* Work instructions: Lower down are entries containing pictures. Copy exactly, without those pictures, the lines from the line with "Source code" through the line with "Ainda assim, obteve".

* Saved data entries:
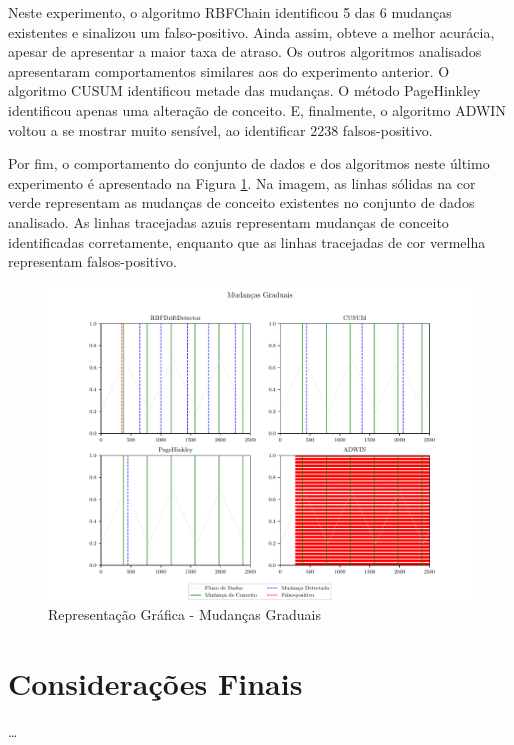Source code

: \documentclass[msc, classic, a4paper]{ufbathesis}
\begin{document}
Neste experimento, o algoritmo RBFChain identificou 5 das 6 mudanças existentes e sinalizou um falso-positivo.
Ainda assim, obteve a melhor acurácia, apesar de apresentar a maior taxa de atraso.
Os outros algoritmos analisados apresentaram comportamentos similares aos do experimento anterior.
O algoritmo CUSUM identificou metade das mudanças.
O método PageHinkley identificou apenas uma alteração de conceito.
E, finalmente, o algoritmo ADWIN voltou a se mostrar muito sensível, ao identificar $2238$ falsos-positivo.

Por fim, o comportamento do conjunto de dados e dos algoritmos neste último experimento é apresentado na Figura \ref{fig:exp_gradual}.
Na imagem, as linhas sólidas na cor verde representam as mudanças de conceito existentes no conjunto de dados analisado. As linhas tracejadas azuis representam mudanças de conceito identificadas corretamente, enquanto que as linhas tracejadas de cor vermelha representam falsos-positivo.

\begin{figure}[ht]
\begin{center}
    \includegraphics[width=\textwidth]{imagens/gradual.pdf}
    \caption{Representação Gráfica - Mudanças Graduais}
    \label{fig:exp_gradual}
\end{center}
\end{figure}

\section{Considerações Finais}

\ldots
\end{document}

* * *

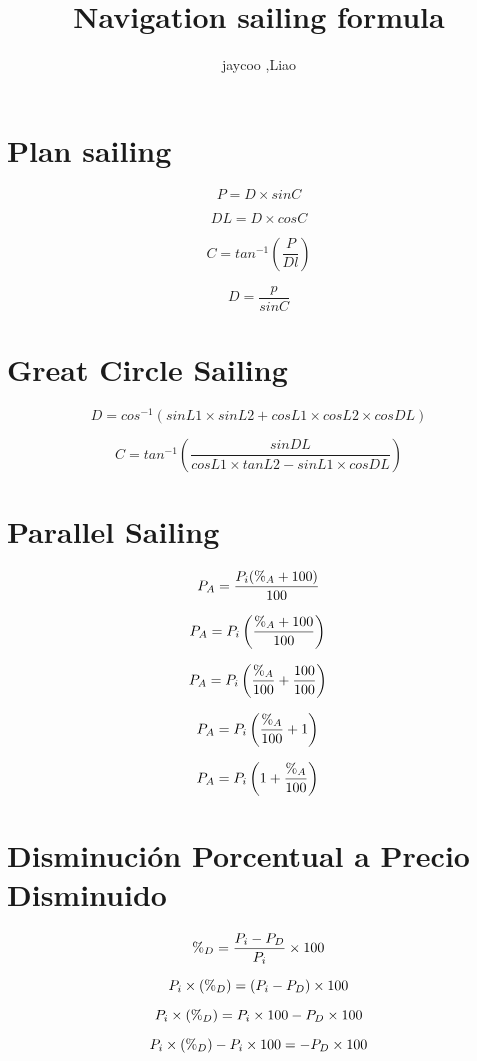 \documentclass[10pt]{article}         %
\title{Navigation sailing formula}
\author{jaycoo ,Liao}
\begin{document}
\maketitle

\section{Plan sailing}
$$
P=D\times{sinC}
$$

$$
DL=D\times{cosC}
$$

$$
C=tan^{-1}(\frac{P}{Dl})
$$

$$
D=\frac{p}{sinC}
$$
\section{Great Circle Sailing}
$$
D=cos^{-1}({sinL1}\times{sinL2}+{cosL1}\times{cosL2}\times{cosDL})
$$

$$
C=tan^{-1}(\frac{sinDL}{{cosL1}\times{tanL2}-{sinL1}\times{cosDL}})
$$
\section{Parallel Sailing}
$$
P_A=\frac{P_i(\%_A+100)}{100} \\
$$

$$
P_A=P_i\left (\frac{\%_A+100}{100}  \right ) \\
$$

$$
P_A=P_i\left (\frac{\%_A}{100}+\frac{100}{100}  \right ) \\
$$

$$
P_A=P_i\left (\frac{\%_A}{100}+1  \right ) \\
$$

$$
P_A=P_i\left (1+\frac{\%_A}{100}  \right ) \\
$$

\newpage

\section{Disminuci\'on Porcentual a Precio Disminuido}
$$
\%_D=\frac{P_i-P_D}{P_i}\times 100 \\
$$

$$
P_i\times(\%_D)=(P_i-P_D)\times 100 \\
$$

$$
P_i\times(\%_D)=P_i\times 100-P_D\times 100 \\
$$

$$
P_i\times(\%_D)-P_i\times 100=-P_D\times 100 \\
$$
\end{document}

* Answer to the problem:
Source code

: \documentclass[msc, classic, a4paper]{ufbathesis}
\begin{document}
Neste experimento, o algoritmo RBFChain identificou 5 das 6 mudanças existentes e sinalizou um falso-positivo.
Ainda assim, obteve a melhor acurácia, apesar de apresentar a maior taxa de atraso.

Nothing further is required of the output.